Speculative Decoding

Speculative decoding significantly accelerates token generation by predicting multiple tokens ahead of the main model. This technique leverages the efficiency of batch processing versus sequential generation.

Overview

Speculative decoding works by generating draft tokens quickly and then verifying them with the target model in a single batch. When draft predictions are frequently correct, this approach provides substantial speedups.

How It Works

Draft Generation

A smaller, faster draft model (or pattern matcher) generates multiple candidate tokens

Batch Verification

The main model verifies all draft tokens in a single forward pass (like prompt processing)

Accept or Reject

Correct tokens are accepted; generation continues from the first incorrect token

Key benefit: Computing n tokens in a batch is much faster than computing them sequentially.

Quick Start

With Draft Model

# Start server with main model and draft model
./llama-server \
  -m main-model.gguf \
  -md draft-model.gguf \
  --draft 16

Without Draft Model (Pattern Matching)

# Use n-gram pattern matching for speculation
./llama-server -m model.gguf --spec-type ngram-simple --draft-max 64

Implementations

llama-server supports several speculative decoding implementations that can be mixed.

Draft Model

A smaller model generates draft tokens.
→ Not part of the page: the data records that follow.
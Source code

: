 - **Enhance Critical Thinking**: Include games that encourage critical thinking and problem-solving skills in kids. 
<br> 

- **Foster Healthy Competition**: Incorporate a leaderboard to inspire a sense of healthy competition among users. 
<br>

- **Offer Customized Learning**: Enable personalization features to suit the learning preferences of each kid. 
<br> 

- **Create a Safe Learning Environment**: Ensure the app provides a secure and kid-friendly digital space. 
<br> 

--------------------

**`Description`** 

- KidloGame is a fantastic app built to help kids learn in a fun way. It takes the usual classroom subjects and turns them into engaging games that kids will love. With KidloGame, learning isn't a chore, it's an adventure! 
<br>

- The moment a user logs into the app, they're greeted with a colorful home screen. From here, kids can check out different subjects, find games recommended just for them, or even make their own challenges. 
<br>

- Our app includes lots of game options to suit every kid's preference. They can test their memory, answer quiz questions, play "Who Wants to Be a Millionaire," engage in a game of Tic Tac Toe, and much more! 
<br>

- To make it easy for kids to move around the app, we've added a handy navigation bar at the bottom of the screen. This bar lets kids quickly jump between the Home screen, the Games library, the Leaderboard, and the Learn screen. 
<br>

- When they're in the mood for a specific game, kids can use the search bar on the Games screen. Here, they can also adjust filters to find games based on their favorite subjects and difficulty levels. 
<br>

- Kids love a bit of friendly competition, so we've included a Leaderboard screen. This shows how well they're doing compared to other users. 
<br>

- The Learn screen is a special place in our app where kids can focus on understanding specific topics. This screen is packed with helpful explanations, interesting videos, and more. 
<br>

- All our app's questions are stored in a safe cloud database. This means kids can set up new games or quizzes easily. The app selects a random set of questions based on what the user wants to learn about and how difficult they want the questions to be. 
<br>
This is the most common approach.

# With local draft model
./llama-server \
  -m llama-3.1-70b.gguf \
  -md llama-3.2-1b.gguf \
  --draft 16 \
  --draft-min 5 \
  --draft-p-min 0.75

# With Hugging Face models
./llama-server \
  -hf meta-llama/Llama-3.1-70B-Instruct-GGUF \
  -hfd meta-llama/Llama-3.2-1B-Instruct-GGUF \
  --draft 16

-md, --model-draft

string

Path to draft model file (GGUF format)

--draft, --draft-max

integer

default:"16"

Number of tokens to draft per iteration

--draft-min

integer

default:"0"

Minimum number of draft tokens to use

--draft-p-min

float

default:"0.75"

Minimum probability for accepting draft tokens (greedy threshold)

N-gram Simple

Searches token history for the last matching n-gram and uses the following m tokens as draft. Best for: Code refactoring, iterating over similar text

./llama-server -m model.gguf --spec-type ngram-simple --draft-max 64

Characteristics:

Minimal overhead
No additional model needed
Relies on patterns already in context
Works well when text has repetitive structure

N-gram Map (Key)

Looks for the current n-gram in token history and creates drafts from frequently repeated sequences. Best for: Repetitive tasks, structured output

./llama-server -m model.gguf \
  --spec-type ngram-map-k \
  --spec-ngram-size-n 12 \
  --spec-ngram-size-m 48 \
  --spec-ngram-min-hits 1 \
  --draft-max 64

--spec-ngram-size-n

integer

default:"12"

Length of lookup n-gram (how many tokens to look back)

--spec-ngram-size-m

integer

default:"48"

Length of draft m-gram (how many tokens to draft)

--spec-ngram-min-hits

integer

default:"1"

Minimum occurrences before using as draft

Characteristics:

Uses internal hash-map of n-grams
Tracks acceptance statistics
Configurable minimum occurrences threshold

N-gram Map Key-4-Values (Experimental)

Tracks up to 4 possible continuations for each n-gram key and selects the most frequent. Best for: Scenarios with multiple common continuations

./llama-server -m model.gguf \
  --spec-type ngram-map-k4v \
  --spec-ngram-size-n 8 \
  --spec-ngram-size-m 8 \
  --spec-ngram-min-hits 2 \
  --draft-max 64

Characteristics:

Experimental implementation
Tracks multiple possible continuations
Useful for longer repetitions

N-gram Mod

Uses a hash pool with LCG (Linear Congruential Generator) for n-gram storage. Best for: Long-running servers, reasoning models, summarization

./llama-server -m model.gguf \
  --spec-type ngram-mod \
  --spec-ngram-size-n 24 \
  --draft-min 48 \
  --draft-max 64

Characteristics:

Lightweight (~16 MB memory)
Constant memory and complexity
Variable draft lengths
Shared hash pool across all server slots (different requests benefit each other)

Applications:

Iterating over blocks of text/code
Reasoning models (repeating thinking in final answer)
Summarization tasks

N-gram Cache

Maintains statistics about short n-gram sequences. Can load external statistics from files.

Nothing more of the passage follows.